It’s one week after my birthday, and I am sitting in the leather reading chair, socked feet upon the ottoman. My legs, under a knit blanket, keep warm. Poet Warrior lays open-spined, face down on my stomach as I close my eyes and let my head rest against…
Max Richter enters, and the sound waves of Infra 5 move, in particular, me. Inside my chest, a rising, but it is not my breath nor my beating. The first violin repeating, softly; the cello, a layered dimension, adds depth; the second violin, lighter, pushes the melody faster; the white noise outro, a tart cherry on top.
I imagine my sister-in-law listening to this as she walks the streets of New York City, a decade back into time.
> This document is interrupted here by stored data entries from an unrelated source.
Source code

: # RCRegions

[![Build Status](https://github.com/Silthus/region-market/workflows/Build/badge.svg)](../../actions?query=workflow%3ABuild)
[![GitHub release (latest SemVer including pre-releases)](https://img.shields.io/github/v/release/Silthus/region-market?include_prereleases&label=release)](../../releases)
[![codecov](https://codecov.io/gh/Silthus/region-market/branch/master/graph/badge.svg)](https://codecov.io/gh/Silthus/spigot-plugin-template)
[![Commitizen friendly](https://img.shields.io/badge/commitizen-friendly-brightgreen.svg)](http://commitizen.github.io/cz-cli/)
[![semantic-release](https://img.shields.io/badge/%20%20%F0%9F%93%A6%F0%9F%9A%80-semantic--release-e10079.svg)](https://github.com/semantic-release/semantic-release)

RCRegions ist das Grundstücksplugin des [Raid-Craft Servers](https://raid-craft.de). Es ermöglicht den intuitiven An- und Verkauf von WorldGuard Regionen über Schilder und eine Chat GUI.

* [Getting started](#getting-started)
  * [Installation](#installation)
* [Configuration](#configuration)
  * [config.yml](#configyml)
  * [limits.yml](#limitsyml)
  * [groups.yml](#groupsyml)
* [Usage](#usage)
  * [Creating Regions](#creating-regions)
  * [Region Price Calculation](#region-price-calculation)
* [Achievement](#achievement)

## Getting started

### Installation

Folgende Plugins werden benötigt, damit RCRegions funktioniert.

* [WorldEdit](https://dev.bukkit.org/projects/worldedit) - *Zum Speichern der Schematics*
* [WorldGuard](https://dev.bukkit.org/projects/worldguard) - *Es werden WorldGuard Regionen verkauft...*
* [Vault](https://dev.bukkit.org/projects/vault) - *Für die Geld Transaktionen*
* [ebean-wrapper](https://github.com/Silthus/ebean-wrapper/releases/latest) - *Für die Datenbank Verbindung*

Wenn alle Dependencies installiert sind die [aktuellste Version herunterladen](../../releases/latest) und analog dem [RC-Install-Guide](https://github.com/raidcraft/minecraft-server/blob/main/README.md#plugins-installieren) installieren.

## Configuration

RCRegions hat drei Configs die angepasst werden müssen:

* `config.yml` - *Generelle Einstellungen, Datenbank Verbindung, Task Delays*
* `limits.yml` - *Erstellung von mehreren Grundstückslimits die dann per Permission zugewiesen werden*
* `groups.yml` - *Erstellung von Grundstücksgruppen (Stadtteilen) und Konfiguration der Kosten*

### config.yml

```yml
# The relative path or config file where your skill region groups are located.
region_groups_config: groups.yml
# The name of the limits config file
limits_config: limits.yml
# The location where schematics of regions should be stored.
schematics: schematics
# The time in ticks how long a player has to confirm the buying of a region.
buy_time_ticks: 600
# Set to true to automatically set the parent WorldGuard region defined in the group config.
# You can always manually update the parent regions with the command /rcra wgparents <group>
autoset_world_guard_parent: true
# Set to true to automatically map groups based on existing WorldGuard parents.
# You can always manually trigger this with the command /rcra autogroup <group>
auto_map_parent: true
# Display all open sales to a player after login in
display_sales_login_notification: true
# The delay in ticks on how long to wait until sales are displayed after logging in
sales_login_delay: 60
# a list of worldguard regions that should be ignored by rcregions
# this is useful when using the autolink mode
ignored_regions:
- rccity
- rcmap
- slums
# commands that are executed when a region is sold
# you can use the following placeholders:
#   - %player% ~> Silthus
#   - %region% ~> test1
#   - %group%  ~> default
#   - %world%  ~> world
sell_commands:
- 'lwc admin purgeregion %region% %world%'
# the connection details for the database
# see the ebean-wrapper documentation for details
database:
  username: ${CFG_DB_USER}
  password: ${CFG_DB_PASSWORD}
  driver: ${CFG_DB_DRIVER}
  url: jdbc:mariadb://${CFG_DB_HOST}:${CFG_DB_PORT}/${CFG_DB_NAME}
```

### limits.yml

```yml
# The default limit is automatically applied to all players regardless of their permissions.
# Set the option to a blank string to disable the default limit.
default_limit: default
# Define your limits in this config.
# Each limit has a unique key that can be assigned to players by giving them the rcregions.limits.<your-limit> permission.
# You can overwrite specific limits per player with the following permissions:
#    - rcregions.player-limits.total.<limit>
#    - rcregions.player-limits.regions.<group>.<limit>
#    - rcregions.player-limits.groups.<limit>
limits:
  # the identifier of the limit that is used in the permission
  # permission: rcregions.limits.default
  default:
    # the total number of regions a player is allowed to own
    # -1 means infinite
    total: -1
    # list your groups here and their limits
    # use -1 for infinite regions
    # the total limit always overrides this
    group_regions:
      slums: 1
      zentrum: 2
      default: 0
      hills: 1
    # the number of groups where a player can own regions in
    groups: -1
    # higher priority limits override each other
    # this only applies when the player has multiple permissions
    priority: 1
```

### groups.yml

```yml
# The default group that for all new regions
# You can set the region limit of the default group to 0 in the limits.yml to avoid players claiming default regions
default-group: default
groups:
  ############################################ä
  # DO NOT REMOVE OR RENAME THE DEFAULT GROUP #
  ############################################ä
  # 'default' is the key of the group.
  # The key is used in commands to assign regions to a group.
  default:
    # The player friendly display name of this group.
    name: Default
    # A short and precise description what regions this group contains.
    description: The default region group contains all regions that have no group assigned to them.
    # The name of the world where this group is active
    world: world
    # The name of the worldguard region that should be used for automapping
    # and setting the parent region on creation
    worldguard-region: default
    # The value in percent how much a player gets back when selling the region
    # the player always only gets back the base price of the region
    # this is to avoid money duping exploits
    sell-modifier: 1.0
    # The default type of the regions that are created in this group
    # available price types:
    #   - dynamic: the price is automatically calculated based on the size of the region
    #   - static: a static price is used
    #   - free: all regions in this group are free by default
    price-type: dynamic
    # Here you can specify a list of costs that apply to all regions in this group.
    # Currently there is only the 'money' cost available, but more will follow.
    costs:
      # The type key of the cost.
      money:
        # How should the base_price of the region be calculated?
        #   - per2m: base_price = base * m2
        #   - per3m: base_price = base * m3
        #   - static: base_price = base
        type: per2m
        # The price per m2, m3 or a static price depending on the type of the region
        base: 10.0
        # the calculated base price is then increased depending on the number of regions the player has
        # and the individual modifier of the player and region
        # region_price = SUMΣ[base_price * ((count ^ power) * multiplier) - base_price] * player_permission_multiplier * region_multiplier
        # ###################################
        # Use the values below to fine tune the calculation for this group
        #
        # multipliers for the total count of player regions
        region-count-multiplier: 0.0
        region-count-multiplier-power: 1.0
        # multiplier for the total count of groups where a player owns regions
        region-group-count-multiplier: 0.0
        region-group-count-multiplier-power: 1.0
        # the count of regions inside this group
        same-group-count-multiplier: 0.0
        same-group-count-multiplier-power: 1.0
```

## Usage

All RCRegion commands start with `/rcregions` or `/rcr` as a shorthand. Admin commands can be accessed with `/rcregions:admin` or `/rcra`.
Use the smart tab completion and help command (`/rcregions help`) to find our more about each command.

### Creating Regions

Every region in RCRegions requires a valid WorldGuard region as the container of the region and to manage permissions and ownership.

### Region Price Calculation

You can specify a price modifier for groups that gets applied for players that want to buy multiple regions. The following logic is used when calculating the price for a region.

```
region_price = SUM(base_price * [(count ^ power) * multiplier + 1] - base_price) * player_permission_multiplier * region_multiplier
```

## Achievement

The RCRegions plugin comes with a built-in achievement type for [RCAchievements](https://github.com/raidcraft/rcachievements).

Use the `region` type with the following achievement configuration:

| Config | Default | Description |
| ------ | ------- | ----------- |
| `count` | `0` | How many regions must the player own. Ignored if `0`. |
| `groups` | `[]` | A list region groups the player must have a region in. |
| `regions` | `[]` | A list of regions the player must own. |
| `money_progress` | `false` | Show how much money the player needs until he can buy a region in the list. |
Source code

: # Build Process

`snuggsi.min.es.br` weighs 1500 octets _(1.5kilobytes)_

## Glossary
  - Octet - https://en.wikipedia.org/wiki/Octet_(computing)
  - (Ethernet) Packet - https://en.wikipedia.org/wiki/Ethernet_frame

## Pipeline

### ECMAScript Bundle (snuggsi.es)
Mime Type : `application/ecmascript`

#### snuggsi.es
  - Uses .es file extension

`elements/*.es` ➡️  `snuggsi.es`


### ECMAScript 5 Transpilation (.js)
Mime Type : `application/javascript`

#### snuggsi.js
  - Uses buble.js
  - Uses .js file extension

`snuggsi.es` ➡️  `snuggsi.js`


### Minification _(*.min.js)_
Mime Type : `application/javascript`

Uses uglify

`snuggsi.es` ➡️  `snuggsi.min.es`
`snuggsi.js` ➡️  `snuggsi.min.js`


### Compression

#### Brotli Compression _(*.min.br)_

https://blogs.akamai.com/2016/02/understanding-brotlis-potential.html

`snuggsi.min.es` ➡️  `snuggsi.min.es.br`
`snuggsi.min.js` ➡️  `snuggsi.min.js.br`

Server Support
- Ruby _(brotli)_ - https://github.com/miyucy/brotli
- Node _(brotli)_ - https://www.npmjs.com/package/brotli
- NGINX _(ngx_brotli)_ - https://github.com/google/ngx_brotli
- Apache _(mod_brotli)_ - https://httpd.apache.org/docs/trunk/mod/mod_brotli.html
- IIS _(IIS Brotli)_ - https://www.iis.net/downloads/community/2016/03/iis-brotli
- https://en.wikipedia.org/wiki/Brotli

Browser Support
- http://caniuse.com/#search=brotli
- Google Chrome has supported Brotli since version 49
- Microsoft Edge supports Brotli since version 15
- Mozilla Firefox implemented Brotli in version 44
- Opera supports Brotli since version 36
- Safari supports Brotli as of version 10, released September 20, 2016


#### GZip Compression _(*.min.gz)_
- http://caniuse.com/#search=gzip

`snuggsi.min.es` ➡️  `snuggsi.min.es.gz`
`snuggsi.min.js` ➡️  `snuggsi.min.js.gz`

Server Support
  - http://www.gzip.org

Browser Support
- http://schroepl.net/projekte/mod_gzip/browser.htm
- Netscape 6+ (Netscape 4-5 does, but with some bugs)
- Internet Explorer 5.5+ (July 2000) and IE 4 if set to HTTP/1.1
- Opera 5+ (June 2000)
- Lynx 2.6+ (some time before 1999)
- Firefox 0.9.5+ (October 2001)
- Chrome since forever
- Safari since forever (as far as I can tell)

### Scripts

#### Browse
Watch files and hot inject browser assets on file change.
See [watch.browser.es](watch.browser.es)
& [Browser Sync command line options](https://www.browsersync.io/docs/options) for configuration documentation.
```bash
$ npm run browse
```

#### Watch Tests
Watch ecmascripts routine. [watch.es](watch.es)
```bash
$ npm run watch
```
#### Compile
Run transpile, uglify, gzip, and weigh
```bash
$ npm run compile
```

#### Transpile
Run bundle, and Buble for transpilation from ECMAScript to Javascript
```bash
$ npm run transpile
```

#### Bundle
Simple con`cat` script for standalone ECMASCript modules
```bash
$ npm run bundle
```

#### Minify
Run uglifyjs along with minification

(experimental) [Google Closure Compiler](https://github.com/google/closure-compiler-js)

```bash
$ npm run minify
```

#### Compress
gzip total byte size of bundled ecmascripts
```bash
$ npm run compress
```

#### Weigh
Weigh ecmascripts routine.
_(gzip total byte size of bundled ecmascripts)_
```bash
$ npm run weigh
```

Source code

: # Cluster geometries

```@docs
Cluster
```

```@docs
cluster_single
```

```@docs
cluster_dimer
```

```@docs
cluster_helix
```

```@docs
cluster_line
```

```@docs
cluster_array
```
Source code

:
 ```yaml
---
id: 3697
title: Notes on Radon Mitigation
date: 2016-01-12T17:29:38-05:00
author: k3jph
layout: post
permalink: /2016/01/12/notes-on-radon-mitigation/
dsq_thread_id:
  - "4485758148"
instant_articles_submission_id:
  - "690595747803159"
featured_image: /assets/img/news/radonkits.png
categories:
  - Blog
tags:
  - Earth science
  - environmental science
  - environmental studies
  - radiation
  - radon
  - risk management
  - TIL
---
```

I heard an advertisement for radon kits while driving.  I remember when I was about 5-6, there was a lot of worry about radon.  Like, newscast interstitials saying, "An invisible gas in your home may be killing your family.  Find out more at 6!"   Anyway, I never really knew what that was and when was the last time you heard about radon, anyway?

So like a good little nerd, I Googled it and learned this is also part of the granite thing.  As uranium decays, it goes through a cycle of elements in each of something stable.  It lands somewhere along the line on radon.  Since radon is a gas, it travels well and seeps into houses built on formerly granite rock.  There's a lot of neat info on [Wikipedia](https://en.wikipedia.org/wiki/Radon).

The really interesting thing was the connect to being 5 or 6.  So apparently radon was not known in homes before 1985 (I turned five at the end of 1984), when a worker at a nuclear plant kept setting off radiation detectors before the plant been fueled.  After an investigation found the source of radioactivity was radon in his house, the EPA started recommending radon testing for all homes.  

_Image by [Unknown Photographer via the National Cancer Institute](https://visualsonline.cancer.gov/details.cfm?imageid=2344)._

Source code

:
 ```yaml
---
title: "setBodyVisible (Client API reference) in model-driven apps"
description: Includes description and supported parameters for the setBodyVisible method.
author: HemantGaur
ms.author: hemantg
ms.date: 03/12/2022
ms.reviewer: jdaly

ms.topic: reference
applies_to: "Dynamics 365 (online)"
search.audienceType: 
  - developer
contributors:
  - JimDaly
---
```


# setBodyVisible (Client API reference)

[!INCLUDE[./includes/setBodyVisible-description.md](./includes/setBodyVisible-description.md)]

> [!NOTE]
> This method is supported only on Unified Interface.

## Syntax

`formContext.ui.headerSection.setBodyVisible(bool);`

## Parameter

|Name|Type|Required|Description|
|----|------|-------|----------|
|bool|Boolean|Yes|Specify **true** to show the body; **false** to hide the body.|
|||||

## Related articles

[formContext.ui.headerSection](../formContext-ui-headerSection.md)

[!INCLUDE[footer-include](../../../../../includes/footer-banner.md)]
I imagine my grandmother strolling, wrist up with the pocketbook in the crook of her elbow, in 1940s Toronto, nearly a century back into place. I know all the walking I have done, the soundtracks I have listened to, the backpacks I have thrown on my shoulders. And still, I have not arrived.
“A wanderer learns through standing still,” Joy Harjo reminds me, and I think, instead, that I have reached the center of myself, of knowing what I contain; as a true water bearer does.
This feeling feels because it is accompanied by sound, two harmonious vibes sharing a moment in which I am bare, bearing witness. It is beautiful, this luxury, this romance, this poetry. When the world hugs me like this, I weep.
It occurs to me that no one is witnessing this moment, that no one has ever really seen this beloved unfolding of the every day that is my life; the intimacy of 9 p.m. on a Thursday night. My essence in the ordinary.
If I didn’t tell you, just now, would you know?